Die Hitze der letzten Wochen hat mich an ein Wort aus Jeremia 17 erinnert. In Vers 8 lesen wir: „Diese Person ist wie ein Baum, der am Ufer gepflanzt ist. Ihre Wurzeln sind tief im Bachbett verankert: Selbst in glühender Hitze und monatelanger Trockenheit bleiben ihre Blätter grün.“

Wenn wir die ausgetrockneten Wiesen, die staubigen Wege und die unter der Sonne leidende Natur betrachten, erscheint dieses Bild fast unrealistisch. Wie kann ein Baum trotz wochenlanger Hitze grün bleiben? Wie kann er Trockenheit überstehen, während ringsherum alles unter Wassermangel leidet?

Das Geheimnis der Quelle

Das Geheimnis liegt nicht in seiner besonderen Stärke, sondern in seiner Quelle. Seine Wurzeln reichen tiefer als die sichtbare Oberfläche.

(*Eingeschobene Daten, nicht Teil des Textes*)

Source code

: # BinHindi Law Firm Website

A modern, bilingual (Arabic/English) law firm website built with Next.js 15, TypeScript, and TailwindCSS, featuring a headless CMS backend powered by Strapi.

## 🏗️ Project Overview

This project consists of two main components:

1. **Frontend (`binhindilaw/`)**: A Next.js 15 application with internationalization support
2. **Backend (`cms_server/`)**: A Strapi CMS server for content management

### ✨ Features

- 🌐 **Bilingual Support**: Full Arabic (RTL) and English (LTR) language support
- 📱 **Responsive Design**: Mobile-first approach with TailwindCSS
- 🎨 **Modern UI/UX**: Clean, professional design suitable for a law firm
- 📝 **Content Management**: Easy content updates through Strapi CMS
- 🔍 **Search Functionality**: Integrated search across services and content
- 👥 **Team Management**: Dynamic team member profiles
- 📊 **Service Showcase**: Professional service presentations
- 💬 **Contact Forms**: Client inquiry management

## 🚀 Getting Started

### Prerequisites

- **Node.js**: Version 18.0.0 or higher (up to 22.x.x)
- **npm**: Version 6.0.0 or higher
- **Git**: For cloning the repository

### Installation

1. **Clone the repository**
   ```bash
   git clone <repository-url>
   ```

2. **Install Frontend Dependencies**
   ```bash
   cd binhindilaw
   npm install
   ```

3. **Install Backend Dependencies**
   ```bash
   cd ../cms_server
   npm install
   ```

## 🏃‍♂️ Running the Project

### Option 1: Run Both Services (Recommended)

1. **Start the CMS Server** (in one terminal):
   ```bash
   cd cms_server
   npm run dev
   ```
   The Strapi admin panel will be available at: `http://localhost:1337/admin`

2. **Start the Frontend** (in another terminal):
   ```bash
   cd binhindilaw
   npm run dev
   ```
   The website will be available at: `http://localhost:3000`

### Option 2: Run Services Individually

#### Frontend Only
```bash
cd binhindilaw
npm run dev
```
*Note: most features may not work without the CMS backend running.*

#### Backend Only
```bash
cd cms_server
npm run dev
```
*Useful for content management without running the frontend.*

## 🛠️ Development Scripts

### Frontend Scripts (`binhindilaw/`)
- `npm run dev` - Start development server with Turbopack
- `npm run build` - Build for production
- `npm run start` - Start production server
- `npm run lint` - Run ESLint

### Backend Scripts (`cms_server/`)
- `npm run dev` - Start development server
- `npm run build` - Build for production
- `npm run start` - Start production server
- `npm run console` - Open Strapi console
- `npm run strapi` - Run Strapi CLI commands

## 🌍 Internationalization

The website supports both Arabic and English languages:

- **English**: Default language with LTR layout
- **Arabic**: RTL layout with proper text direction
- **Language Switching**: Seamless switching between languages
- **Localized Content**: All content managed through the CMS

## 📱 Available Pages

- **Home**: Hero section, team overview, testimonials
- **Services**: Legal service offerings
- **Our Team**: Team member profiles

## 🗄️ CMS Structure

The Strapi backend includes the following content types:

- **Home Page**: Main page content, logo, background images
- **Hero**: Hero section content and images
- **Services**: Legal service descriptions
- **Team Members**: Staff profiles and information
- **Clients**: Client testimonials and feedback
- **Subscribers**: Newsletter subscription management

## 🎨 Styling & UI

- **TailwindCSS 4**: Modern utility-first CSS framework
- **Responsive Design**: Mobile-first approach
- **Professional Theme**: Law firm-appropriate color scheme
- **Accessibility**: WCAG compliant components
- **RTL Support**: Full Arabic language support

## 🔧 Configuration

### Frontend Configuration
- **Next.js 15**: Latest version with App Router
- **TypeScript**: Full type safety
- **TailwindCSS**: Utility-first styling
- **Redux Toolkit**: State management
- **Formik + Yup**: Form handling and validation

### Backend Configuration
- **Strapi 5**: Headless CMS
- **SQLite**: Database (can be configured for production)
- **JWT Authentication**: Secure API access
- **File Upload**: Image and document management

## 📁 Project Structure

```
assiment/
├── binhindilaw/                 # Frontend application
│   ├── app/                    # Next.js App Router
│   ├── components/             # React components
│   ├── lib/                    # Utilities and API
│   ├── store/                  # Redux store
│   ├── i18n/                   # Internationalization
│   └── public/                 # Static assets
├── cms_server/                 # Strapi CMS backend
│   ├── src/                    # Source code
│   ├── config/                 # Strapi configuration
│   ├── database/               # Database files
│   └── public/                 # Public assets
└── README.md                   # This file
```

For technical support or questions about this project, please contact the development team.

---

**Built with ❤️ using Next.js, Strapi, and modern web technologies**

Während andere Pflanzen nur von dem leben, was der letzte Regen hinterlassen hat, schöpft dieser Baum beständig aus dem Wasser, das unter der Erde fließt. Deshalb übersteht er Zeiten, die anderen die Kraft rauben.

Genau dieses Bild verwendet Jeremia für einen Menschen, der auf den Herrn vertraut. Auch wir erleben Zeiten, die sich wie eine geistliche oder emotionale Hitzewelle anfühlen. Sorgen um die Familie, gesundheitliche Herausforderungen, Einsamkeit, Konflikte, Druck im Beruf oder die Verantwortung für andere können unsere innere Kraft auf die Probe stellen. Manchmal scheinen die Belastungen kein Ende zu nehmen. Dann fragen wir uns: Wie soll ich das alles durchstehen? Woher nehme ich die Kraft für den nächsten Tag?

Jeremia macht deutlich: Ein Leben mit Gott bedeutet nicht, dass die Hitze ausbleibt. Der Baum wird derselben Sonne ausgesetzt wie alle anderen. Der Unterschied liegt nicht in den Umständen, sondern in der Verwurzelung. Wer sein Vertrauen auf Gott setzt, findet in ihm eine Quelle, die nicht versiegt. Gottes Nähe, seine Zusagen und seine Treue tragen auch dann, wenn die äußeren Umstände schwierig bleiben.

Jeremia wusste, wovon er schrieb

Besonders bemerkenswert ist, dass Jeremia diese Worte nicht aus einem sorgenfreien Leben herausschrieb. Er saß nicht unter einem schattigen Baum und dachte über Vertrauen nach. Sein eigenes Leben war von Ablehnung, Einsamkeit und großem Leid geprägt. Er wurde verspottet, bedroht, ins Gefängnis geworfen und sogar in eine schlammige Zisterne gesperrt. Immer wieder musste er erleben, dass die Menschen seine Botschaft nicht hören wollten. Jeremia wusste also sehr genau, wie sich die Hitze des Lebens anfühlt.

Und das gilt für uns heute

Gerade deshalb haben seine Worte ein besonderes Gewicht. Er schreibt nicht als Theoretiker, sondern als jemand, der selbst erfahren hat, dass Gottes Treue auch dann trägt, wenn die Umstände dunkel sind. Seine Botschaft lautet: Die entscheidende Frage ist nicht, ob Hitzezeiten kommen werden – sie kommen. Die entscheidende Frage ist, wo unsere Wurzeln verankert sind.